:: WHAT YOU SHOULD DO ::
Please restate, word for word, the lines below that begin at the one with "module's creation flow" and end at the one with "unchanged and unconnected.". Leave out all other lines.

[Saved entries]
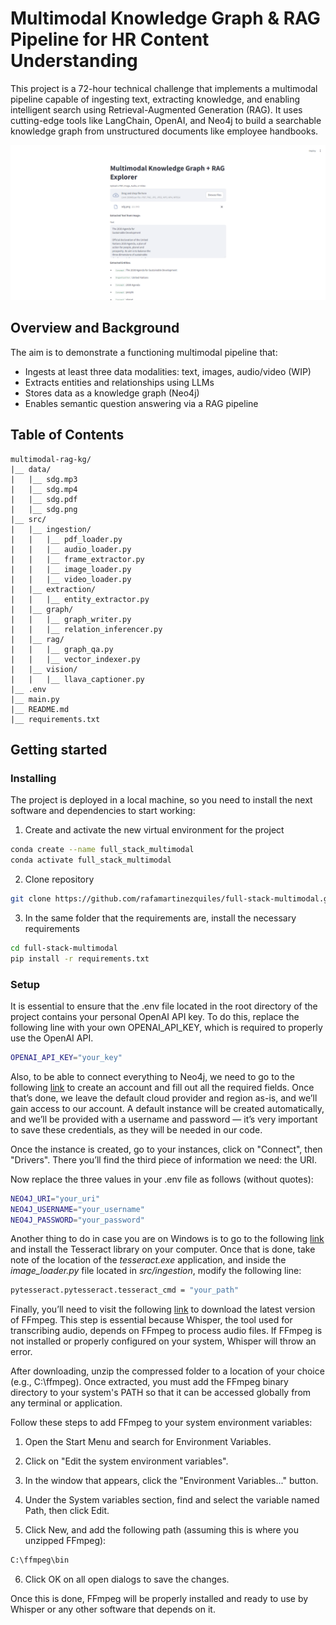 # Multimodal Knowledge Graph & RAG Pipeline for HR Content Understanding
This project is a 72-hour technical challenge that implements a multimodal pipeline capable of ingesting text, extracting knowledge, and enabling intelligent search using Retrieval-Augmented Generation (RAG). It uses cutting-edge tools like LangChain, OpenAI, and Neo4j to build a searchable knowledge graph from unstructured documents like employee handbooks.

![](images/app.png)

## Overview and Background

The aim is to demonstrate a functioning multimodal pipeline that:

- Ingests at least three data modalities: text, images, audio/video (WIP)
- Extracts entities and relationships using LLMs
- Stores data as a knowledge graph (Neo4j)
- Enables semantic question answering via a RAG pipeline

## Table of Contents
```
multimodal-rag-kg/
|__ data/
|   |__ sdg.mp3
|   |__ sdg.mp4
|   |__ sdg.pdf
|   |__ sdg.png
|__ src/
|   |__ ingestion/
|   |   |__ pdf_loader.py
|   |   |__ audio_loader.py
|   |   |__ frame_extractor.py
|   |   |__ image_loader.py
|   |   |__ video_loader.py
|   |__ extraction/
|   |   |__ entity_extractor.py
|   |__ graph/
|   |   |__ graph_writer.py
|   |   |__ relation_inferencer.py
|   |__ rag/
|   |   |__ graph_qa.py
|   |   |__ vector_indexer.py
|   |__ vision/
|   |   |__ llava_captioner.py
|__ .env
|__ main.py
|__ README.md
|__ requirements.txt
```

## Getting started

### Installing
The project is deployed in a local machine, so you need to install the next software and dependencies to start working:

1. Create and activate the new virtual environment for the project

```bash
conda create --name full_stack_multimodal 
conda activate full_stack_multimodal
```

2. Clone repository

```bash
git clone https://github.com/rafamartinezquiles/full-stack-multimodal.git
```

3. In the same folder that the requirements are, install the necessary requirements

```bash
cd full-stack-multimodal
pip install -r requirements.txt
```


### Setup
It is essential to ensure that the .env file located in the root directory of the project contains your personal OpenAI API key. To do this, replace the following line with your own OPENAI_API_KEY, which is required to properly use the OpenAI API.

```bash
OPENAI_API_KEY="your_key"
```

Also, to be able to connect everything to Neo4j, we need to go to the following [link](https://login.neo4j.com/u/signup/identifier?state=hKFo2SBIZnpjXzJJZGlCSkY2aHFnVEQ5OWNLcVd4QVZtdGg2VaFur3VuaXZlcnNhbC1sb2dpbqN0aWTZIDN1TkxVWExQWHRDcVVHQXBXcXdyTXZfR2hvcWNUX0pro2NpZNkgV1NMczYwNDdrT2pwVVNXODNnRFo0SnlZaElrNXpZVG8) to create an account and fill out all the required fields. Once that’s done, we leave the default cloud provider and region as-is, and we’ll gain access to our account. A default instance will be created automatically, and we’ll be provided with a username and password — it’s very important to save these credentials, as they will be needed in our code.

Once the instance is created, go to your instances, click on "Connect", then "Drivers". There you’ll find the third piece of information we need: the URI.

Now replace the three values in your .env file as follows (without quotes):

```bash
NEO4J_URI="your_uri"
NEO4J_USERNAME="your_username"
NEO4J_PASSWORD="your_password"
```

Another thing to do in case you are on Windows is to go to the following [link](https://github.com/UB-Mannheim/tesseract/wiki) and install the Tesseract library on your computer. Once that is done, take note of the location of the *tesseract.exe* application, and inside the *image_loader.py* file located in *src/ingestion*, modify the following line:

```bash
pytesseract.pytesseract.tesseract_cmd = "your_path"
```

Finally, you’ll need to visit the following [link](https://www.gyan.dev/ffmpeg/builds/) to download the latest version of FFmpeg. This step is essential because Whisper, the tool used for transcribing audio, depends on FFmpeg to process audio files. If FFmpeg is not installed or properly configured on your system, Whisper will throw an error.

After downloading, unzip the compressed folder to a location of your choice (e.g., C:\ffmpeg). Once extracted, you must add the FFmpeg binary directory to your system's PATH so that it can be accessed globally from any terminal or application.

Follow these steps to add FFmpeg to your system environment variables:

1. Open the Start Menu and search for Environment Variables.

2. Click on "Edit the system environment variables".

3. In the window that appears, click the "Environment Variables..." button.

4. Under the System variables section, find and select the variable named Path, then click Edit.

5. Click New, and add the following path (assuming this is where you unzipped FFmpeg):

```bash
C:\ffmpeg\bin
```
 6. Click OK on all open dialogs to save the changes.

 Once this is done, FFmpeg will be properly installed and ready to use by Whisper or any other software that depends on it.
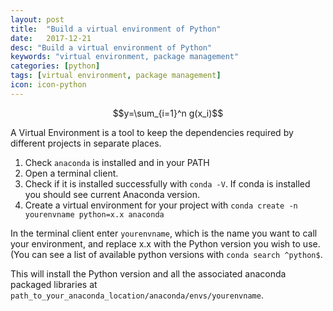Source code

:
 ```yaml
---
layout: post
title:  "Build a virtual environment of Python"
date:   2017-12-21
desc: "Build a virtual environment of Python"
keywords: "virtual environment, package management"
categories: [python]
tags: [virtual environment, package management]
icon: icon-python
---
```


$$y=\sum_{i=1}^n g(x_i)$$

A Virtual Environment is a tool to keep the dependencies required by different projects in separate places.

1. Check `anaconda` is installed and in your PATH
2. Open a terminal client.
3. Check if it is installed successfully with `conda -V`. If conda is installed you should see current Anaconda version.
4. Create a virtual environment for your project with `conda create -n yourenvname python=x.x anaconda`

In the terminal client enter `yourenvname`, which is the name you want to call your environment, and replace x.x with the Python version you wish to use. (You can see a list of available python versions with `conda search ^python$`.

This will install the Python version and all the associated anaconda packaged libraries at `path_to_your_anaconda_location/anaconda/envs/yourenvname`.
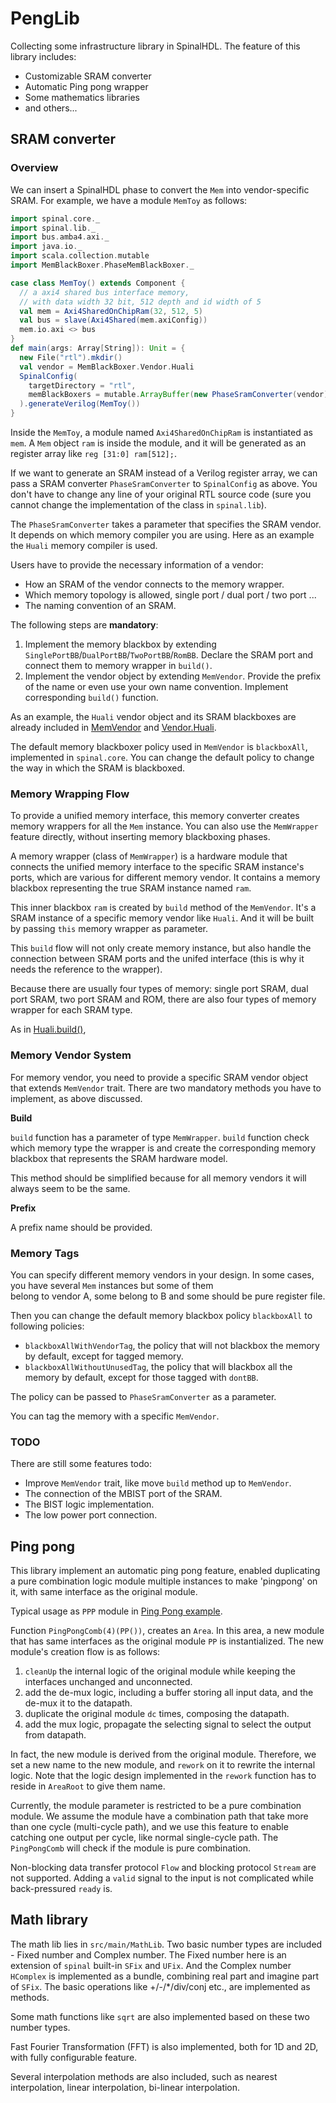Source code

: # PengLib

Collecting some infrastructure library in SpinalHDL. The feature of this library includes:

* Customizable SRAM converter
* Automatic Ping pong wrapper
* Some mathematics libraries
* and others...

## SRAM converter

### Overview

We can insert a SpinalHDL phase to convert the `Mem` into vendor-specific SRAM.
For example, we have a module `MemToy` as follows:
```scala
import spinal.core._
import spinal.lib._
import bus.amba4.axi._
import java.io._
import scala.collection.mutable
import MemBlackBoxer.PhaseMemBlackBoxer._

case class MemToy() extends Component {
  // a axi4 shared bus interface memory, 
  // with data width 32 bit, 512 depth and id width of 5
  val mem = Axi4SharedOnChipRam(32, 512, 5)
  val bus = slave(Axi4Shared(mem.axiConfig))
  mem.io.axi <> bus
}
def main(args: Array[String]): Unit = {
  new File("rtl").mkdir()
  val vendor = MemBlackBoxer.Vendor.Huali
  SpinalConfig(
    targetDirectory = "rtl",
    memBlackBoxers = mutable.ArrayBuffer(new PhaseSramConverter(vendor))
  ).generateVerilog(MemToy())
}
```
Inside the `MemToy`, a module named `Axi4SharedOnChipRam` is instantiated as `mem`. A `Mem` object `ram` is inside the module,
and it will be generated as an register array like `reg [31:0] ram[512];`.

If we want to generate an SRAM instead of a Verilog register array, we can pass a SRAM converter
`PhaseSramConverter` to `SpinalConfig` as above. You don't have to change any line of your original RTL source code (sure you cannot change the 
implementation of the class in `spinal.lib`).

The `PhaseSramConverter` takes a parameter that specifies the SRAM vendor. It depends on which 
memory compiler you are using. Here as an example the `Huali` memory compiler is used. 

Users have to provide the necessary information of a vendor:
* How an SRAM of the vendor connects to the memory wrapper.
* Which memory topology is allowed, single port / dual port / two port ...
* The naming convention of an SRAM.

The following steps are **mandatory**:
1. Implement the memory blackbox by extending `SinglePortBB`/`DualPortBB`/`TwoPortBB`/`RomBB`. Declare the SRAM port and connect them to memory wrapper in `build()`.
2. Implement the vendor object by extending `MemVendor`. Provide the prefix of the name or even use your own name convention. Implement corresponding `build()` function.

As an example, the `Huali` vendor object and its SRAM blackboxes are already included in [MemVendor](src/main/scala/MemBlackBoxer/MemManager/MemVendor.scala) and [Vendor.Huali](src/main/scala/MemBlackBoxer/Vendor/Huali).

The default memory blackboxer policy used in `MemVendor` is `blackboxAll`, implemented in `spinal.core`. You can change the default policy to change the way in which the SRAM is blackboxed. 

### Memory Wrapping Flow

To provide a unified memory interface, this memory converter creates memory wrappers for all the `Mem` instance. 
You can also use the `MemWrapper` feature directly, without inserting memory blackboxing phases.

A memory wrapper (class of `MemWrapper`) is a hardware module that connects the unified memory interface to the specific SRAM instance's ports,
which are various for different memory vendor. 
It contains a memory blackbox representing the true SRAM instance named `ram`.

This inner blackbox `ram` is created by `build` method of the `MemVendor`. 
It's a SRAM instance of a specific memory vendor like `Huali`.
And it will be built by passing `this` memory wrapper as parameter.

This `build` flow will not only create memory instance, but also handle the connection between SRAM ports and the unifed interface
(this is why it needs the reference to the wrapper).

Because there are usually four types of memory: single port SRAM, dual port SRAM, two port SRAM and ROM,
there are also four types of memory wrapper for each SRAM type.

As in [Huali.build()](src/main/scala/MemBlackBoxer/MemManager/MemVendor.scala),

### Memory Vendor System

For memory vendor, you need to provide a specific SRAM vendor object that extends `MemVendor` trait. 
There are two mandatory methods you have to implement, as above discussed.

**Build** 

`build` function has a parameter of type `MemWrapper`. 
`build` function check which memory type the wrapper is and create the corresponding memory blackbox that represents the SRAM hardware model.

This method should be simplified because for all memory vendors it will always seem to be the same.

**Prefix**

A prefix name should be provided. 

### Memory Tags

You can specify different memory vendors in your design. 
In some cases, you have several `Mem` instances but some of them  
belong to vendor A, some belong to B and some should be pure register file.

Then you can change the default memory blackbox policy `blackboxAll` to following policies:
* `blackboxAllWithVendorTag`, the policy that will not blackbox the memory by default, except for tagged memory.
* `blackboxAllWithoutUnusedTag`, the policy that will blackbox all the memory by default, except for those tagged with `dontBB`.

The policy can be passed to `PhaseSramConverter` as a parameter.

You can tag the memory with a specific `MemVendor`. 

### TODO

There are still some features todo:
* Improve `MemVendor` trait, like move `build` method up to `MemVendor`.
* The connection of the MBIST port of the SRAM.
* The BIST logic implementation. 
* The low power port connection.

## Ping pong 

This library implement an automatic ping pong feature, 
enabled duplicating a pure combination logic module multiple instances
to make 'pingpong' on it, with same interface as the original module.

Typical usage as `PPP` module in [Ping Pong example](src/test/scala/PPTest.scala).

Function `PingPongComb(4)(PP())`, creates an `Area`. 
In this area, a new module that has same interfaces as the 
original module `PP` is instantialized. The new module's creation flow
is as follows: 
1. `cleanUp` the internal logic of the original module while keeping the interfaces unchanged and unconnected.
2. add the de-mux logic, including a buffer storing all input data, and the de-mux it to the datapath.
3. duplicate the original module `dc` times, composing the datapath.
4. add the mux logic, propagate the selecting signal to select the output from datapath.

In fact, the new module is derived from the original module. 
Therefore, we set a new name to the new module, and `rework` on it to rewrite the internal logic.
Note that the logic design implemented in the `rework` function has to reside in 
`AreaRoot` to give them name.

Currently, the module parameter is restricted to be a pure combination module.
We assume the module have a combination path that take more than one cycle (multi-cycle path),
and we use this feature to enable catching one output per cycle, like normal single-cycle path.
The `PingPongComb` will check if the module is pure combination.

Non-blocking data transfer protocol `Flow` and blocking protocol
`Stream` are not supported. Adding a `valid` signal to the input 
is not complicated while back-pressured `ready` is.

## Math library

The math lib lies in `src/main/MathLib`. Two basic number types
are included - Fixed number and Complex number. The Fixed number 
here is an extension of `spinal` built-in `SFix` and `UFix`. And 
the Complex number `HComplex` is implemented as a bundle, combining
real part and imagine part of `SFix`. The basic operations like 
+/-/*/div/conj etc., are implemented as methods. 

Some math functions like `sqrt` are also implemented based on these two number types.

Fast Fourier Transformation (FFT) is also implemented, both for 
1D and 2D, with fully configurable feature.

Several interpolation methods are also included, such as nearest interpolation,
linear interpolation, bi-linear interpolation. 
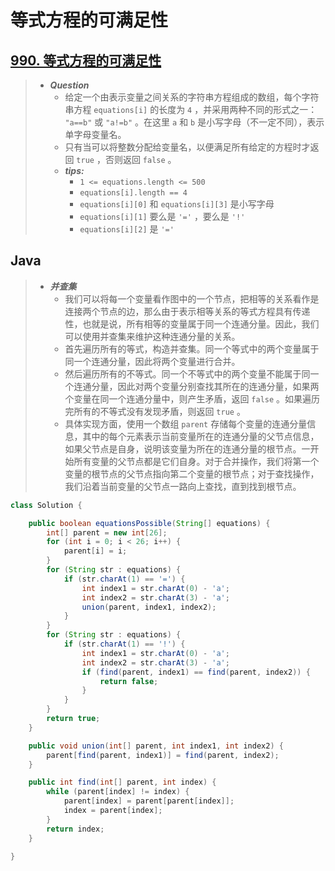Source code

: # 等式方程的可满足性

## [990. 等式方程的可满足性](https://leetcode.cn/problems/satisfiability-of-equality-equations/)

> - ***Question***
>   - 给定一个由表示变量之间关系的字符串方程组成的数组，每个字符串方程 `equations[i]` 的长度为 `4` ，并采用两种不同的形式之一： `"a==b"` 或 `"a!=b"` 。在这里 `a` 和 `b` 是小写字母（不一定不同），表示单字母变量名。
>   - 只有当可以将整数分配给变量名，以便满足所有给定的方程时才返回 `true` ，否则返回 `false` 。
>   - ***tips:***
>     - `1 <= equations.length <= 500`
>     - `equations[i].length == 4`
>     - `equations[i][0]` 和 `equations[i][3]` 是小写字母
>     - `equations[i][1]` 要么是 `'='` ，要么是 `'!'`
>     - `equations[i][2]` 是 `'='`

## Java

> - ***并查集***
>   - 我们可以将每一个变量看作图中的一个节点，把相等的关系看作是连接两个节点的边，那么由于表示相等关系的等式方程具有传递性，也就是说，所有相等的变量属于同一个连通分量。因此，我们可以使用并查集来维护这种连通分量的关系。
>   - 首先遍历所有的等式，构造并查集。同一个等式中的两个变量属于同一个连通分量，因此将两个变量进行合并。
>   - 然后遍历所有的不等式。同一个不等式中的两个变量不能属于同一个连通分量，因此对两个变量分别查找其所在的连通分量，如果两个变量在同一个连通分量中，则产生矛盾，返回 `false` 。如果遍历完所有的不等式没有发现矛盾，则返回 `true` 。
>   - 具体实现方面，使用一个数组 `parent` 存储每个变量的连通分量信息，其中的每个元素表示当前变量所在的连通分量的父节点信息，如果父节点是自身，说明该变量为所在的连通分量的根节点。一开始所有变量的父节点都是它们自身。对于合并操作，我们将第一个变量的根节点的父节点指向第二个变量的根节点；对于查找操作，我们沿着当前变量的父节点一路向上查找，直到找到根节点。

```java
class Solution {

    public boolean equationsPossible(String[] equations) {
        int[] parent = new int[26];
        for (int i = 0; i < 26; i++) {
            parent[i] = i;
        }
        for (String str : equations) {
            if (str.charAt(1) == '=') {
                int index1 = str.charAt(0) - 'a';
                int index2 = str.charAt(3) - 'a';
                union(parent, index1, index2);
            }
        }
        for (String str : equations) {
            if (str.charAt(1) == '!') {
                int index1 = str.charAt(0) - 'a';
                int index2 = str.charAt(3) - 'a';
                if (find(parent, index1) == find(parent, index2)) {
                    return false;
                }
            }
        }
        return true;
    }

    public void union(int[] parent, int index1, int index2) {
        parent[find(parent, index1)] = find(parent, index2);
    }

    public int find(int[] parent, int index) {
        while (parent[index] != index) {
            parent[index] = parent[parent[index]];
            index = parent[index];
        }
        return index;
    }

}
```
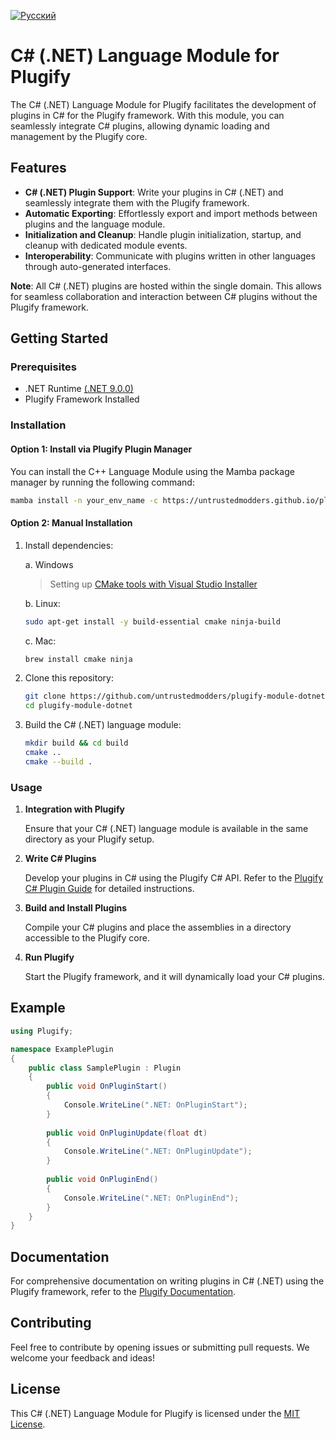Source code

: [![Русский](https://img.shields.io/badge/Русский-%F0%9F%87%B7%F0%9F%87%BA-green?style=for-the-badge)](README_ru.md)

# C# (.NET) Language Module for Plugify

The C# (.NET) Language Module for Plugify facilitates the development of plugins in C# for the Plugify framework. With this module, you can seamlessly integrate C# plugins, allowing dynamic loading and management by the Plugify core.

## Features

- **C# (.NET) Plugin Support**: Write your plugins in C# (.NET) and seamlessly integrate them with the Plugify framework.
- **Automatic Exporting**: Effortlessly export and import methods between plugins and the language module.
- **Initialization and Cleanup**: Handle plugin initialization, startup, and cleanup with dedicated module events.
- **Interoperability**: Communicate with plugins written in other languages through auto-generated interfaces.

**Note**: All C# (.NET) plugins are hosted within the single domain. This allows for seamless collaboration and interaction between C# plugins without the Plugify framework.

## Getting Started

### Prerequisites

- .NET Runtime [(.NET 9.0.0)](https://dotnet.microsoft.com/en-us/download/dotnet/9.0)
- Plugify Framework Installed

### Installation

#### Option 1: Install via Plugify Plugin Manager

You can install the C++ Language Module using the Mamba package manager by running the following command:

```bash
mamba install -n your_env_name -c https://untrustedmodders.github.io/plugify-module-dotnet/ plugify-module-dotnet
```

#### Option 2: Manual Installation

1. Install dependencies:  

   a. Windows
   > Setting up [CMake tools with Visual Studio Installer](https://learn.microsoft.com/en-us/cpp/build/cmake-projects-in-visual-studio#installation)

   b. Linux:
   ```sh
   sudo apt-get install -y build-essential cmake ninja-build
   ```
   
   c. Mac:
   ```sh
   brew install cmake ninja
   ```

2. Clone this repository:

    ```bash
    git clone https://github.com/untrustedmodders/plugify-module-dotnet.git --recursive
    cd plugify-module-dotnet
    ```

3. Build the C# (.NET) language module:

    ```bash
    mkdir build && cd build
    cmake ..
    cmake --build .
    ```

### Usage

1. **Integration with Plugify**

   Ensure that your C# (.NET) language module is available in the same directory as your Plugify setup.

2. **Write C# Plugins**

   Develop your plugins in C# using the Plugify C# API. Refer to the [Plugify C# Plugin Guide](https://untrustedmodders.github.io/languages/csharp/first-plugin) for detailed instructions.

3. **Build and Install Plugins**

   Compile your C# plugins and place the assemblies in a directory accessible to the Plugify core.

4. **Run Plugify**

   Start the Plugify framework, and it will dynamically load your C# plugins.

## Example

```c#
using Plugify;

namespace ExamplePlugin
{
    public class SamplePlugin : Plugin
    {
        public void OnPluginStart()
        {
            Console.WriteLine(".NET: OnPluginStart");
        }
        
        public void OnPluginUpdate(float dt)
        {
            Console.WriteLine(".NET: OnPluginUpdate");
        }
    
        public void OnPluginEnd()
        {
            Console.WriteLine(".NET: OnPluginEnd");
        }
    }
}
```

## Documentation

For comprehensive documentation on writing plugins in C# (.NET) using the Plugify framework, refer to the [Plugify Documentation](https://untrustedmodders.github.io).

## Contributing

Feel free to contribute by opening issues or submitting pull requests. We welcome your feedback and ideas!

## License

This C# (.NET) Language Module for Plugify is licensed under the [MIT License](LICENSE).
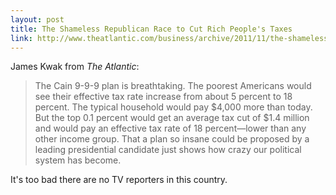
 ```yaml
---
layout: post
title: The Shameless Republican Race to Cut Rich People's Taxes
link: http://www.theatlantic.com/business/archive/2011/11/the-shameless-republican-race-to-cut-rich-peoples-taxes/247664/
---
```



James Kwak from _The Atlantic_:

> The Cain 9-9-9 plan is breathtaking. The poorest Americans would see their effective tax rate increase from about 5 percent to 18 percent. The typical household would pay $4,000 more than today. But the top 0.1 percent would get an average tax cut of $1.4 million and would pay an effective tax rate of 18 percent—lower than any other income group. That a plan so insane could be proposed by a leading presidential candidate just shows how crazy our political system has become.

It's too bad there are no TV reporters in this country.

:: YOUR SOLUTION ::
original module `PP` is instantialized. The new module's creation flow
is as follows: 
1. `cleanUp` the internal logic of the original module while keeping the interfaces unchanged and unconnected.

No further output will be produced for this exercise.